この講座の対象者は、普段オフィス業務を行っている普通の会社員です。スキルの前提条件は、普段パソコンで表計算ソフトやワープロ文書を作っているようなレベルです。プログラミングの経験は不要です。日々行っている単純な計算は、電卓で行うとキーの打ち間違いを後から見つけることは検算に頼るしかありません。表計算ソフトも便利ですが、たくさんの作業を表計算ソフトで行っていると、数週間前の作業をどのファイルで行ったか分からなくなります。このような計算の処理をPythonで置き換えた場合、難しいプログラムを作成する必要はありません。ですから、本当に簡単なプログラムを作れるようになれば、それだけで今までの作業が画期的に改善できます。この講座では、そのための学習カリキュラムを用意しています。
この講座は、入門編・基礎編・活用編の三部構成になっています。入門編では、Pythonの環境を構築し、Jupyter notebookに慣れることを目標にします。入門編をマスターしただけでも、仕事への適用ができます。むしろ、この段階から積極的に仕事で活用しながらスキル習得を促進することをお勧めします。
基礎編では、Pythonについてしっかり学習します。基礎編を学習するとPythonについての一通りの知識とスキルを身に付けることができます。特に学習方法は、ビデオで紹介した内容をそのままご自身のパソコンで追体験します。全ての学習内容に対して、Jupyter notebookで実行するためのipynbファイルを提供しています。それらのファイルをダウンロードしてハンズオンとしていますので、見て聞くだけのレクチャーではなく、実際に体験するレクチャーとなっています。
活用編では、データ活用を目指した内容となっています。現実の業務においては、単発の計算を行うというよりも、まとまったデータを扱うデータ処理が大きな割合を占めます。そこで、データ処理を前提とした高機能ライブラリーを活用するためのレクチャーとなっています。そこでは簡単な統計も行います。嬉しいことに、ここで学習する高機能ライブラリーはデータサイエンスで標準的に使われているものです。実は、これらを普段の業務で使うことによって、自然とデータサイエンスの入口に立つことができます。
【目次】
入門編:
- Pythonインストール
- Jupyter notebook起動方法
- Jupyter notebookに慣れよう
- 電卓代わりの計算ツール
- マークダウンの使い方
- 演習問題
基礎編:
- 少しだけプログラミング
- 基本的データ型(整数,浮動小数点数,文字列,真偽値)
- 配列データ(リスト,タプル,辞書)
- 組み込み関数
- プログラム制御
- 関数の自作
- プログラム解読
- 演習問題
活用編:
- ビジネスデータの作法
- ライブラリー
- 高機能ライブラリー(NumPy,pandas,matplotlib)
- データ分析の基礎
- 演習問題
この講座ではPythonのディストリビューションであるAnacondaを使ってインストールすることからスタートします。そして全てのレクチャー内容についてJupyter notebookの文書であるipynbファイルを提供しています。ビデオをご覧いただいた後で、必ずipynbファイルをダウンロードして、ご自身のパソコンで追体験してください。手を動かすことによって学習効果を確実なものとします。

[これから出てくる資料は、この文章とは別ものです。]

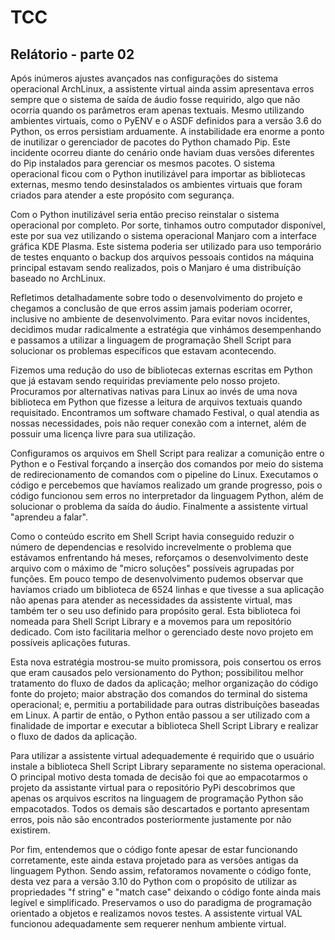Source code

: # TCC

## Relátorio - parte 02

Após inúmeros ajustes avançados nas configurações do sistema operacional ArchLinux, a assistente virtual ainda assim apresentava erros sempre que o sistema de saída de áudio fosse requirido, algo que não ocorria quando os parâmetros eram apenas textuais. Mesmo utilizando ambientes virtuais, como o PyENV e o ASDF definidos para a versão 3.6 do Python, os erros persistiam arduamente. A instabilidade era enorme a ponto de inutilizar o gerenciador de pacotes do Python chamado Pip. Este incidente ocorreu diante do cenário onde haviam duas versões diferentes do Pip instalados para gerenciar os mesmos pacotes. O sistema operacional ficou com o Python inutilizável para importar as bibliotecas externas, mesmo tendo desinstalados os ambientes virtuais que foram criados para atender a este propósito com segurança.

Com o Python inutilizável seria então preciso reinstalar o sistema operacional por completo. Por sorte, tinhamos outro computador disponível, este por sua vez utilizando o sistema operacional Manjaro com a interface gráfica KDE Plasma. Este sistema poderia ser utilizado para uso temporário de testes enquanto o backup dos arquivos pessoais contidos na máquina principal estavam sendo realizados, pois o Manjaro é uma distribuíção baseado no ArchLinux.

Refletimos detalhadamente sobre todo o desenvolvimento do projeto e chegamos a conclusão de que erros assim jamais poderiam ocorrer, inclusive no ambiente de desenvolvimento. Para evitar novos incidentes, decidimos mudar radicalmente a estratégia que vinhámos desempenhando e passamos a utilizar a linguagem de programação Shell Script para solucionar os problemas específicos que estavam acontecendo.

Fizemos uma redução do uso de bibliotecas externas escritas em Python que já estavam sendo requiridas previamente pelo nosso projeto. Procuramos por alternativas nativas para Linux ao invés de uma nova biblioteca em Python que fizesse a leitura de arquivos textuais quando requisitado. Encontramos um software chamado Festival, o qual atendia as nossas necessidades, pois não requer conexão com a internet, além de possuir uma licença livre para sua utilização.

Configuramos os arquivos em Shell Script para realizar a comunição entre o Python e o Festival forçando a inserção dos comandos por meio do sistema de redirecionamento de comandos com o pipeline do Linux. Executamos o código e percebemos que havíamos realizado um grande progresso, pois o código funcionou sem erros no interpretador da linguagem Python, além de solucionar o problema da saída do áudio. Finalmente a assistente virtual "aprendeu a falar".

Como o conteúdo escrito em Shell Script havia conseguido reduzir o número de dependencias e resolvido increvelmente o problema que estávamos enfrentando há meses, reforçamos o desenvolvimento deste arquivo com o máximo de "micro soluções" possíveis agrupadas por funções. Em pouco tempo de desenvolvimento pudemos observar que havíamos criado um biblioteca de 6524 linhas e que tivesse a sua aplicação não apenas para atender as necessidades da assistente virtual, mas também ter o seu uso definido para propósito geral. Esta biblioteca foi nomeada para Shell Script Library e a movemos para um repositório dedicado. Com isto facilitaria melhor o gerenciado deste novo projeto em possíveis aplicações futuras.

Esta nova estratégia mostrou-se muito promissora, pois consertou os erros que eram causados pelo versionamento do Python; possibilitou melhor tratamento do fluxo de dados da aplicação; melhor organização do código fonte do projeto; maior abstração dos comandos do terminal do sistema operacional; e, permitiu a portabilidade para outras distribuíções baseadas em Linux. A partir de então, o Python então passou a ser utilizado com a finalidade de importar e executar a biblioteca Shell Script Library e realizar o fluxo de dados da aplicação.

Para utilizar a assistente virtual adequademente é requirido que o usuário instale a biblioteca Shell Script Library separamente no sistema operacional. O principal motivo desta tomada de decisão foi que ao empacotarmos o projeto da assistante virtual para o repositório PyPi descobrimos que apenas os arquivos escritos na linguagem de programação Python são empacotados. Todos os demais são descartados e portanto apresentam erros, pois não são encontrados posteriormente justamente por não existirem.

Por fim, entendemos que o código fonte apesar de estar funcionando corretamente, este ainda estava projetado para as versões antigas da linguagem Python. Sendo assim, refatoramos novamente o código fonte, desta vez para a versão 3.10 do Python com o propósito de utilizar as propriedades "f string" e "match case" deixando o código fonte ainda mais legível e simplificado. Preservamos o uso do paradigma de programação orientado a objetos e realizamos novos testes. A assistente virtual VAL funcionou adequadamente sem requerer nenhum ambiente virtual.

Pythonは機械学習や人工知能を実現するためだけのプログラミング言語ではありません。PythonとJupyter notebookをマスターしてオフィスワークに革命を起こしましょう。
Who this course is for:
- 一般的なオフィス業務を行っている社会人
- ExcelやVBなどのユーザー
- オフィス業務を効率的かつ高品質に改善したいと思っている方
- 将来的には創造的な仕事に就きたいが,その手前の基礎スキルを身に付けたい方
Instructor
数学とジャズとウィンドサーフィンが好きな自由人です。
以前は外資系のIT企業で長年働いていましたが、早期定年退職で自分らしい道を歩んでます。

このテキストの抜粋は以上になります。